Start of RECORDS FOR THIS TASK

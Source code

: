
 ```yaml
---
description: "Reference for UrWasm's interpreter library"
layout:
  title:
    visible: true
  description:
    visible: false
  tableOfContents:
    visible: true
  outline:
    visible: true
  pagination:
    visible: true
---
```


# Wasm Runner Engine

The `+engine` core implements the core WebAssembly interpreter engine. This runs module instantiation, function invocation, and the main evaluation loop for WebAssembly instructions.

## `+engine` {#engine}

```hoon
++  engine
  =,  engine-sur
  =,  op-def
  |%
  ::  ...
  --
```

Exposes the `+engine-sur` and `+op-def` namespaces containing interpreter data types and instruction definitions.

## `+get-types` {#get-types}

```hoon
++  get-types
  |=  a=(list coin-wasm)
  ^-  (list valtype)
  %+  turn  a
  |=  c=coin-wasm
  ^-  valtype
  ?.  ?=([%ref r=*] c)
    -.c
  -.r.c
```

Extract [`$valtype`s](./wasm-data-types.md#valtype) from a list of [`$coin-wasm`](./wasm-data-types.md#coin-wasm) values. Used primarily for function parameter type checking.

End of RECORDS FOR THIS TASK
Start of RECORDS FOR THIS TASK

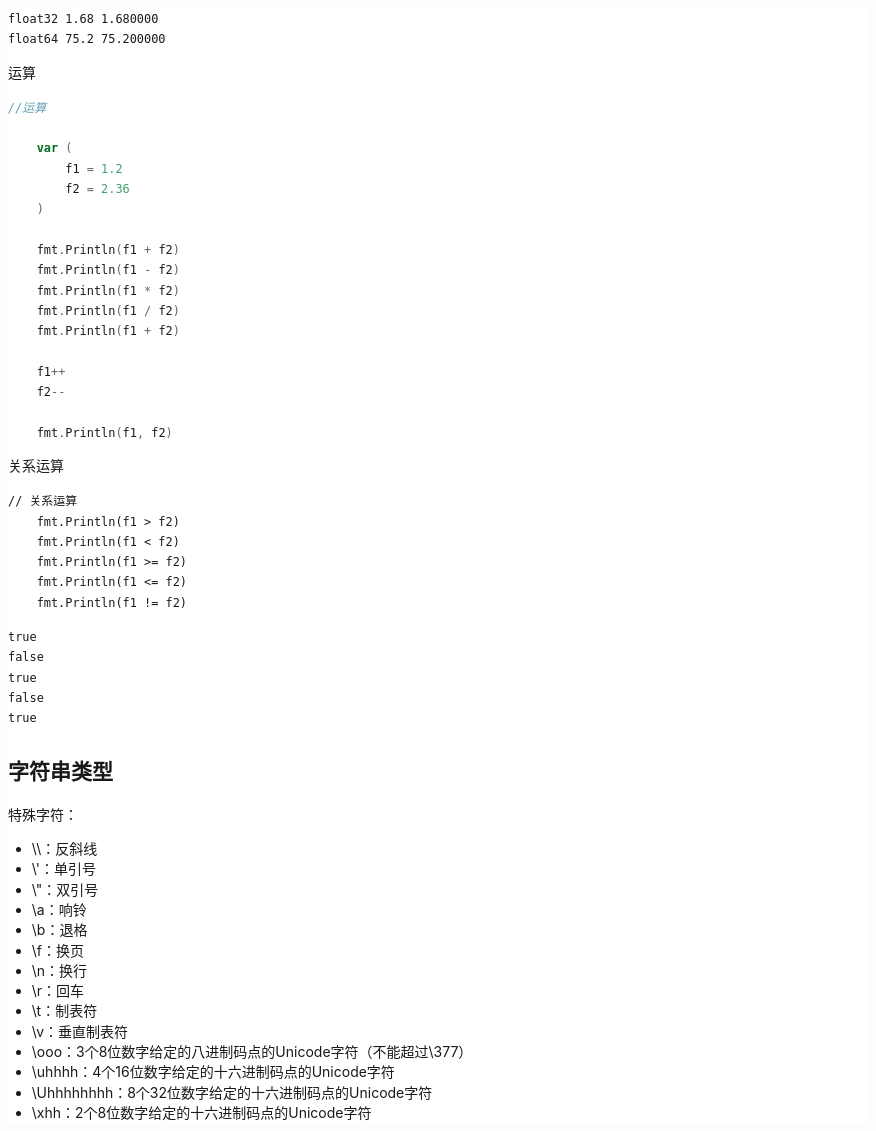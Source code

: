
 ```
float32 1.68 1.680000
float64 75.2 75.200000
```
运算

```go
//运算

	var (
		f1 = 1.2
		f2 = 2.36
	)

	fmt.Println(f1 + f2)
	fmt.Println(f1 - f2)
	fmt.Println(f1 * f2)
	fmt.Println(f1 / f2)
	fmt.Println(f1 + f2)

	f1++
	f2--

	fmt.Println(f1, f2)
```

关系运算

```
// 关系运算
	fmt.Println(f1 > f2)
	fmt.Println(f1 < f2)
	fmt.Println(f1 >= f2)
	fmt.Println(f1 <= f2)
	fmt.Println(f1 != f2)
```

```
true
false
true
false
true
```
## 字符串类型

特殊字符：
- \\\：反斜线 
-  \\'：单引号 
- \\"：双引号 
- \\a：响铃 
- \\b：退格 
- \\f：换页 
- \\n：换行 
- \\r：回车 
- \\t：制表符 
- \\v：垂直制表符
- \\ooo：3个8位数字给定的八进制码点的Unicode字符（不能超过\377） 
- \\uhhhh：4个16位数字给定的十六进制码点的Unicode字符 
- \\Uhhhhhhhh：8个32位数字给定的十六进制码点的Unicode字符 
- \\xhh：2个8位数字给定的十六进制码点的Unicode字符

End of RECORDS FOR THIS TASK
Start of RECORDS FOR THIS TASK

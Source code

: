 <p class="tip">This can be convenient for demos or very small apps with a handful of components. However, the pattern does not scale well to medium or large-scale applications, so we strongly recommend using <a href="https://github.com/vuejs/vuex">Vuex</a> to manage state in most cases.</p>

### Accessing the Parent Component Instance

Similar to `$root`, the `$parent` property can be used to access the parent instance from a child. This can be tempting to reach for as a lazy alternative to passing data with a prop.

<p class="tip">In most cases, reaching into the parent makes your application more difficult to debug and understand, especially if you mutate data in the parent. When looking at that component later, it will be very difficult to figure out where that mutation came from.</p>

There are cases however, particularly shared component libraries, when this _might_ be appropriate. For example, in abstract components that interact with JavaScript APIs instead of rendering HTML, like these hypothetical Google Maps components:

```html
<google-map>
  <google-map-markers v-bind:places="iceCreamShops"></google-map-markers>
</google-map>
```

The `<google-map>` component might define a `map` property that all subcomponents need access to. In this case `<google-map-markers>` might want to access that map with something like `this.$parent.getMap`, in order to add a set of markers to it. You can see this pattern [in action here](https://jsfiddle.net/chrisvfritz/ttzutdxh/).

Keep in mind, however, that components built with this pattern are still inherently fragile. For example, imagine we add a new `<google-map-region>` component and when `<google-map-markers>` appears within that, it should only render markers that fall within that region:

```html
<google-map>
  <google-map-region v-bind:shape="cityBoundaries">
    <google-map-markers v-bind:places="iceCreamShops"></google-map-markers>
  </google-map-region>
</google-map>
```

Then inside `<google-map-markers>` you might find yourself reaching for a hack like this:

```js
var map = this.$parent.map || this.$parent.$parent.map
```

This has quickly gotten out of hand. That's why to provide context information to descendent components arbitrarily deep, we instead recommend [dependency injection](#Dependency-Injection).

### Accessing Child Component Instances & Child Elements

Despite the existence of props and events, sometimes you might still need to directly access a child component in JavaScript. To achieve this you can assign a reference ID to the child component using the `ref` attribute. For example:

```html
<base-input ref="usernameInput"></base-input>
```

End of RECORDS FOR THIS TASK

▶ _TASK BRIEF_
What lines of the data include the word "coin"? Copy each of them.

▶ _SOLUTION FOR THIS TASK_
  |=  a=(list coin-wasm)
  |=  c=coin-wasm
Extract [`$valtype`s](./wasm-data-types.md#valtype) from a list of [`$coin-wasm`](./wasm-data-types.md#coin-wasm) values. Used primarily for function parameter type checking.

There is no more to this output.